As they climbed down away from the SnoCat and deeper into the valley towards Gates’ camp, Hayes concentrated only on each step. He pressed one boot down into the snow and followed it with another. Kept doing this, disconnecting himself from the aura of this place and what it could do to him. He saw nothing and he heard nothing and that was just fine.
When they reached the periphery of Gates’ encampment, they just stopped like they met a wall. They stopped and panned their lights around. Everything was quiet and still like sleeping marble. It could have been a midnight cemetery they were in and the atmosphere felt about the same . . . hush, breathless, uninviting. The camp was grim and cold and bleak, crawling with black, hooded shadows. It had all the atmosphere of a mausoleum. Just the gentle moan of the wind, tent flaps rustling in the breeze.

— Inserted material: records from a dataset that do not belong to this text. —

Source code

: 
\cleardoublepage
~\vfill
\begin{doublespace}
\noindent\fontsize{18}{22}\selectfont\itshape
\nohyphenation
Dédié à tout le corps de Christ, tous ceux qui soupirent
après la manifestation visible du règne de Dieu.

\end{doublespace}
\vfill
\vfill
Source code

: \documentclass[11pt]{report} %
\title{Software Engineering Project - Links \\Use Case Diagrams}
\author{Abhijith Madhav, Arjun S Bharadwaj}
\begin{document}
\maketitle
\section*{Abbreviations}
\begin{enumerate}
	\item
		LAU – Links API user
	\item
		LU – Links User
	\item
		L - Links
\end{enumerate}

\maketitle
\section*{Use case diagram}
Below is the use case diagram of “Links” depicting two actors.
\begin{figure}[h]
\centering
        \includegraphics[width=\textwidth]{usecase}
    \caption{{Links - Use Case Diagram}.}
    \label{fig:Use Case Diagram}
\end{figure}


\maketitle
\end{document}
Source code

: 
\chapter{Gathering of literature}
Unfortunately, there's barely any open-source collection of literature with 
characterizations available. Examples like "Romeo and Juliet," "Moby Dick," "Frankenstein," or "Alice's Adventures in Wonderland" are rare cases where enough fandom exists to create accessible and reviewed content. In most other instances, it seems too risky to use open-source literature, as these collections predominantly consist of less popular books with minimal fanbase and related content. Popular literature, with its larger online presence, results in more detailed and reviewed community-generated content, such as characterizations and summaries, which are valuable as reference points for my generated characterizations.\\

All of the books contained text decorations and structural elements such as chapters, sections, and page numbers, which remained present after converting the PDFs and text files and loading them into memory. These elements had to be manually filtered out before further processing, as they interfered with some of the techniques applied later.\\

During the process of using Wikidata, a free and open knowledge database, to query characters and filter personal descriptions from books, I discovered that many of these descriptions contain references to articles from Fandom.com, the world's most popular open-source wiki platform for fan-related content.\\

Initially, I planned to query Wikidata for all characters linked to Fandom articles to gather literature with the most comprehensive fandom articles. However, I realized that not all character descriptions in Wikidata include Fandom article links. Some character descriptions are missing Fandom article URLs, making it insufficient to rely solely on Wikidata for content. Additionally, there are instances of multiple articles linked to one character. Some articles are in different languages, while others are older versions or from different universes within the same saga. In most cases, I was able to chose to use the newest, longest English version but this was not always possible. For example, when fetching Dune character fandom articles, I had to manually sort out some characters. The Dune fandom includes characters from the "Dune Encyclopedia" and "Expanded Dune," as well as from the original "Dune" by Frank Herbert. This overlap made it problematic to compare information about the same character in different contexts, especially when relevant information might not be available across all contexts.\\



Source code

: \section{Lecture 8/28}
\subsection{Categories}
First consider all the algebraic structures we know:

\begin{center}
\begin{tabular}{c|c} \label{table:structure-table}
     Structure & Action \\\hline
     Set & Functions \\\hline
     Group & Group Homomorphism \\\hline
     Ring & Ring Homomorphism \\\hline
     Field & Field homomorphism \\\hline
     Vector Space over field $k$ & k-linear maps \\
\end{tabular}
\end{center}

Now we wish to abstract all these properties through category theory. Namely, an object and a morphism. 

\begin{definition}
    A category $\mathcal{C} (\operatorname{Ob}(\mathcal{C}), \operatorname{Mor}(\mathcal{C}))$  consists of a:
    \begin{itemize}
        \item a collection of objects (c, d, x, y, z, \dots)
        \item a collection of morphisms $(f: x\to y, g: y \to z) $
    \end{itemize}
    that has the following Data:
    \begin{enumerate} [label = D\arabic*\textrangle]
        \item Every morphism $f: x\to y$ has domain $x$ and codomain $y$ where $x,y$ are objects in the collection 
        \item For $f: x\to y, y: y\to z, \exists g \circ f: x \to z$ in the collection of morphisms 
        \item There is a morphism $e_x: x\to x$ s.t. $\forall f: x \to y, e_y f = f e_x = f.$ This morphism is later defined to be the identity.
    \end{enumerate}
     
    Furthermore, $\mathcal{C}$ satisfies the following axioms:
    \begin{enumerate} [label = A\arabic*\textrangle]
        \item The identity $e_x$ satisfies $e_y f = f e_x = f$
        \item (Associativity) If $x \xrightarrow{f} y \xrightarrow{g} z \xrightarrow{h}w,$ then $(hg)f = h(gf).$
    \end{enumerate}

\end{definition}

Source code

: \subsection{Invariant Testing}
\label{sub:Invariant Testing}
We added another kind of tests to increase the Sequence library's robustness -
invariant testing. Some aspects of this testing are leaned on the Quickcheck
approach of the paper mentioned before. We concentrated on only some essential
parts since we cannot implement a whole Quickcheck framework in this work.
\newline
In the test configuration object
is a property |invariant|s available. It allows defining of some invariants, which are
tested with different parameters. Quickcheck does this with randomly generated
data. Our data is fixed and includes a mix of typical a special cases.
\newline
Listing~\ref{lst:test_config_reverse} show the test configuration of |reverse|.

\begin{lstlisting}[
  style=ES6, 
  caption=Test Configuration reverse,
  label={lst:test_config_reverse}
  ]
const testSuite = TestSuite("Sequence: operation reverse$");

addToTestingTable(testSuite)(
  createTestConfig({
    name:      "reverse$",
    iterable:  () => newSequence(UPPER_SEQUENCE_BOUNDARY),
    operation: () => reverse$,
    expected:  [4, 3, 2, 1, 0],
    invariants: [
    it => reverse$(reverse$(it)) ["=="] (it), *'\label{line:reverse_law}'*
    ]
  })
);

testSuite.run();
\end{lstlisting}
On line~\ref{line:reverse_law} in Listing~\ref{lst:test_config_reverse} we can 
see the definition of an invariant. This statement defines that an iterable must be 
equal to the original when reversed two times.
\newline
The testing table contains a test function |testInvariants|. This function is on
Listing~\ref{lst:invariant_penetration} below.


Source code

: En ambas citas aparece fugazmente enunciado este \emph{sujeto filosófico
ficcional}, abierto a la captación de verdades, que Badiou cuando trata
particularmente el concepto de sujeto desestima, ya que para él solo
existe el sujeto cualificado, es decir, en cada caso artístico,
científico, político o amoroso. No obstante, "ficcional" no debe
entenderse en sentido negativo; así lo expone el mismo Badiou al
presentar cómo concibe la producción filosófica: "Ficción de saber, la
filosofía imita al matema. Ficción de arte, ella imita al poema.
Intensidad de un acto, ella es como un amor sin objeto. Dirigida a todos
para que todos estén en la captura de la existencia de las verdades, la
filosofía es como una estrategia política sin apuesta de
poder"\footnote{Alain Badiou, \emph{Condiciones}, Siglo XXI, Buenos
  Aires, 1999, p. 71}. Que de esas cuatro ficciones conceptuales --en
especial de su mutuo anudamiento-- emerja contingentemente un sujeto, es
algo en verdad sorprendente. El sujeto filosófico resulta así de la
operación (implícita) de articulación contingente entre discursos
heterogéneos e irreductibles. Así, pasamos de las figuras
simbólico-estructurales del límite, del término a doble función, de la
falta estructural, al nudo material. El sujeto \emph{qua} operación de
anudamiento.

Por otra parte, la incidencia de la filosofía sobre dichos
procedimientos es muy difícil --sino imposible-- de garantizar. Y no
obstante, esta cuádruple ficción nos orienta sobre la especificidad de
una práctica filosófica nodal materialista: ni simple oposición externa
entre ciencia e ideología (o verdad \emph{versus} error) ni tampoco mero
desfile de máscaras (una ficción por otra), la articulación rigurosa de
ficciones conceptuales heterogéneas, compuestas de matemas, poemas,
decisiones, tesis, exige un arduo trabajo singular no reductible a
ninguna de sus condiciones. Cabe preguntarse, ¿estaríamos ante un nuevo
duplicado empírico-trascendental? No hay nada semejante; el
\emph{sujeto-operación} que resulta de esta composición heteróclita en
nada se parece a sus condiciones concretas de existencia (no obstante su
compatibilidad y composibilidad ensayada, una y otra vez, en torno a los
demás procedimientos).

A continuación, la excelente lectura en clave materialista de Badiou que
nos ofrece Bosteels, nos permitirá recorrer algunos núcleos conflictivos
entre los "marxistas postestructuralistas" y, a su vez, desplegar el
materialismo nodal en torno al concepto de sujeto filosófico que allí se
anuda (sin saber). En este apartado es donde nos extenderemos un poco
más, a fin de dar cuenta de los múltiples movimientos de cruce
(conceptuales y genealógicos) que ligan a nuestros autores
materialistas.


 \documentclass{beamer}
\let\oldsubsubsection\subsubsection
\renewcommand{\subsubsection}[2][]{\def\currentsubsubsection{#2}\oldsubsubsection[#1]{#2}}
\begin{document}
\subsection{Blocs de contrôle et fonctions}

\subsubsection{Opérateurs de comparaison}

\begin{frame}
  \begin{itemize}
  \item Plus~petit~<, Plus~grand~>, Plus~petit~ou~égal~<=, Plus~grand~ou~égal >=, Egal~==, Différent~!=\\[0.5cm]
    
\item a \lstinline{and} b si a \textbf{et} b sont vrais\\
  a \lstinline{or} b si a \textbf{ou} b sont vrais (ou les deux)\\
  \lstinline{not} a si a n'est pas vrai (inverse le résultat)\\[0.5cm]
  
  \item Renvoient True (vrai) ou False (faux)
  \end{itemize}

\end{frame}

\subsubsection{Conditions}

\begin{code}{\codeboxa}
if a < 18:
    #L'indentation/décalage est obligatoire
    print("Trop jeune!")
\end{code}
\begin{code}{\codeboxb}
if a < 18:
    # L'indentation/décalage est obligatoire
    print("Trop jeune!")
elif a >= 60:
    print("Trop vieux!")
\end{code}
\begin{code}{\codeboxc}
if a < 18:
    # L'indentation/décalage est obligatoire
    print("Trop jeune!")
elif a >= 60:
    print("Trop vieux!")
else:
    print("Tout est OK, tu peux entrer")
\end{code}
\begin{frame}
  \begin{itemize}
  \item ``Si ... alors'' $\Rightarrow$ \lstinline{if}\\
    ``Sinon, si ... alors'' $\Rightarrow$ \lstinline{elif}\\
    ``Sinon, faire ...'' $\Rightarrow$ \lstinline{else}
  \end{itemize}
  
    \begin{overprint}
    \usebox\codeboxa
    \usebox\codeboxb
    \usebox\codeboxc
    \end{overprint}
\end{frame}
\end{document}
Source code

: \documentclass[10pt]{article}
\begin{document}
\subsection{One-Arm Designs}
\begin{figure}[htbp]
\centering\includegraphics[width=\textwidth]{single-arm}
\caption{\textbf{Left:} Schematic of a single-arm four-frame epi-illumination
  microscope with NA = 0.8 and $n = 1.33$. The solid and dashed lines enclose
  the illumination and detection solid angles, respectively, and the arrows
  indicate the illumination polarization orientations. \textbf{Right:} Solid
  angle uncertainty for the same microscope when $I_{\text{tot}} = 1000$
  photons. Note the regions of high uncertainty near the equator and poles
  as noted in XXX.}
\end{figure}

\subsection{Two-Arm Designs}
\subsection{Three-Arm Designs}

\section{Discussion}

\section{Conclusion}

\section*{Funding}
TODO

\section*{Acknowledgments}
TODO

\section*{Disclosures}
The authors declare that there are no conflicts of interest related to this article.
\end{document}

Hayes knew it was empty long before he entered.
Not so much as a single light was lit and the place just felt dead, deserted.
They could see a couple Ski-Doo snowmobiles dusted with white, the hulk of Gates’ SnoCat. A wall of snow blocks surrounded the actual camp as a wind-shelter, with secondary walls to protect the cooking area and give some privacy to the latrine. There were a series of rugged Scott tents and bright red mountaineering tents that were anchored down with nylon lines and ice-screws, dead man bolts. Snow had been heaped around them to guard against the fierce Antarctic gusts. A couple fish huts had been set up and there was a Polar Haven for storage.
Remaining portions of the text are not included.